Reading the World 阅读世界

May 22, 2019 2019年5月22日

Four times a year, a compact paperback with a simple cover hits Chinese bookstores, its pages filled with essays, notes, interviews, long-form nonfiction, book reviews, poetry and short stories by some of the most spirited voices from China and abroad. One-Way Street Magazine, as the quarterly is known in English—the Chinese name Dandu name might be translated as “independent reading” or “reading alone”—is a journal that thinks books and ideas are worth arguing about, and for the past ten years it’s created a small but vital space for intellectual debate.
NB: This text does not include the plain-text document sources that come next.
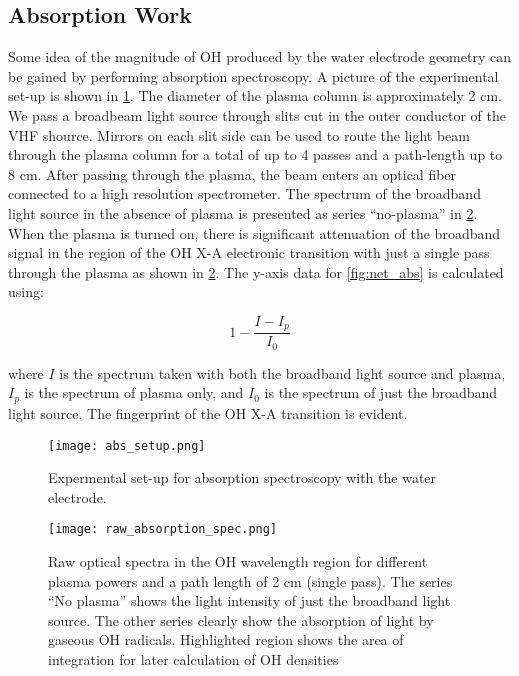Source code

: \subsection{Absorption Work}
\label{sec:absorption}

Some idea of the magnitude of OH produced by the water electrode geometry can be gained by performing absorption spectroscopy. A picture of the experimental set-up is shown in \cref{fig:expt_abs}. The diameter of the plasma column is approximately 2 cm. We pass a broadbeam light source through slits cut in the outer conductor of the VHF shource. Mirrors on each slit side can be used to route the light beam through the plasma column for a total of up to 4 passes and a path-length up to 8 cm. After passing through the plasma, the beam enters an optical fiber connected to a high resolution spectrometer. The spectrum of the broadband light source in the absence of plasma is presented as series ``no-plasma'' in \cref{fig:raw_abs}. When the plasma is turned on, there is significant attenuation of the broadband signal in the region of the OH X-A electronic transition with just a single pass through the plasma as shown in \cref{fig:raw_abs}. The y-axis data for \cref{fig:net_abs} is calculated using:

\begin{equation}
  1 - \frac{I-I_p}{I_0}
  \label{eq:absorp}
\end{equation}

where $I$ is the spectrum taken with both the broadband light source and plasma, $I_p$ is the spectrum of plasma only, and $I_0$ is the spectrum of just the broadband light source. The fingerprint of the OH X-A transition is evident.

\begin{figure}[htbp]
  \centering
  \texttt{[image: abs\_setup.png]}
  \caption{Expermental set-up for absorption spectroscopy with the water electrode.}
  \label{fig:expt_abs}
\end{figure}

\begin{figure}[htbp]
  \centering
  \texttt{[image: raw\_absorption\_spec.png]}
  \caption{Raw optical spectra in the OH wavelength region for different plasma powers and a path length of 2 cm (single pass). The series ``No plasma'' shows the light intensity of just the broadband light source. The other series clearly show the absorption of light by gaseous OH radicals. Highlighted region shows the area of integration for later calculation of OH densities}
  \label{fig:raw_abs}
\end{figure}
Highbrow but unpretentious, it’s a platform for opinions, articles of faith, and moments of doubt—in short, a public conversation about cultural life.
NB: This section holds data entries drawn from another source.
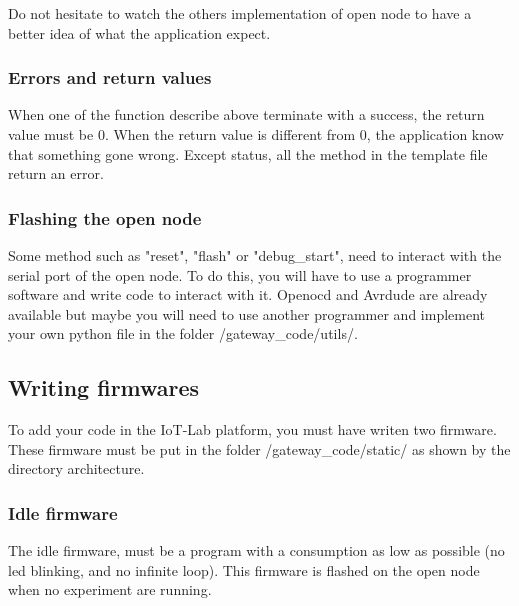\documentclass[12pt,a4paper,twoside]{article}
\begin{document}
Do not hesitate to watch the others implementation of open node to have a better idea of what the application expect.\newline

\subsubsection{Errors and return values}
When one of the function describe above terminate with a success, the return value must be 0.\newline
When the return value is different from 0, the application know that something gone wrong.\newline
Except status, all the method in the template file return an error.

\subsubsection{Flashing the open node}
Some method such as "reset", "flash" or "debug\_start", need to interact with the serial port of the open node. To do this, you will have to use a programmer software and write code to interact with it. Openocd and Avrdude are already available but maybe you will need to use another programmer and implement your own python file in the folder /gateway\_code/utils/.  
\subsection{Writing firmwares}
To add your code in the IoT-Lab platform, you must have writen two firmware.
These firmware must be put in the folder /gateway\_code/static/ as shown by the directory architecture.
\subsubsection{Idle firmware}
The idle firmware, must be a program with a consumption as low as possible (no led blinking, and no infinite loop). This firmware is flashed on the open node when no experiment are running.
\end{document}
Printed on the cover of every issue is the journal’s English motto, “We read the world,” while underneath a line in Chinese adds: “A source for worldwide youth thought.” One-Way Street aims to put writers from around the globe in dialogue with their Chinese counterparts. “We’re a journal that grew out of a bookstore, and reading has always been our primary vehicle for knowledge,” says Wu Qi, the editor-in-chief. “And in a globalized age, we want the object of that knowledge to be the entire world.” Each issue ends with a handful of capsule reviews of new and noteworthy titles that haven’t yet appeared in Chinese. Recently they’ve covered books by Martha Nussbaum, Rachel Cusk, Timothy Snyder, and Teju Cole, among many others, and though there’s a distinct Anglophone bias, this section epitomizes the journal’s mission: to read deep and wide and to respond in a reflective, critical spirit.


每三个月问世一本封面朴素、设计紧凑的平装书,囊括了散文、随笔、访谈、长篇报道、书评、诗歌与小说,作者皆代表着国内外最独特的新声。这本名为《单读》的季刊致力于一个主张:书籍和思想是值得辩论的话题,十年来创造了一种较小却精力充沛的知识议论空间。高雅但不张扬,这本杂志提供了展示各种意见、信念和疑问的平台,简而言之,是一种关于文化生活的公共对话。

印在每一期的封面是杂志的英文口号:“We read the world”(我们阅读世界),下方又用中文补充了一句“全球青年思想策源地” 。《单读》旨在为来自中国和世界各个地方的作家创造对话。主编吴琦解释道,“我们是在一家书店诞生的杂志,所以阅读始终是我们最重要的认知方式,而在一个全球化的年代里,我们希望我们认知的对象是整个世界。” 一如其名,每一期的结尾部分都有一系列短短的书评,评价一些国外惹人注目但还没翻译成中文的书籍,最近评价对象当中有玛莎·努斯鲍姆(Martha Nussbaum)、蕾切尔·卡斯克(Rachel Cusk)、蒂莫西·斯奈德(Timothy Snyder)和泰茹·科尔(Teju Cole )等著名作家。虽然略显侧重英文作家,但这个《全球书情》代表了杂志的宗旨:有广泛而深刻的阅读,以审慎而严谨的精神回应。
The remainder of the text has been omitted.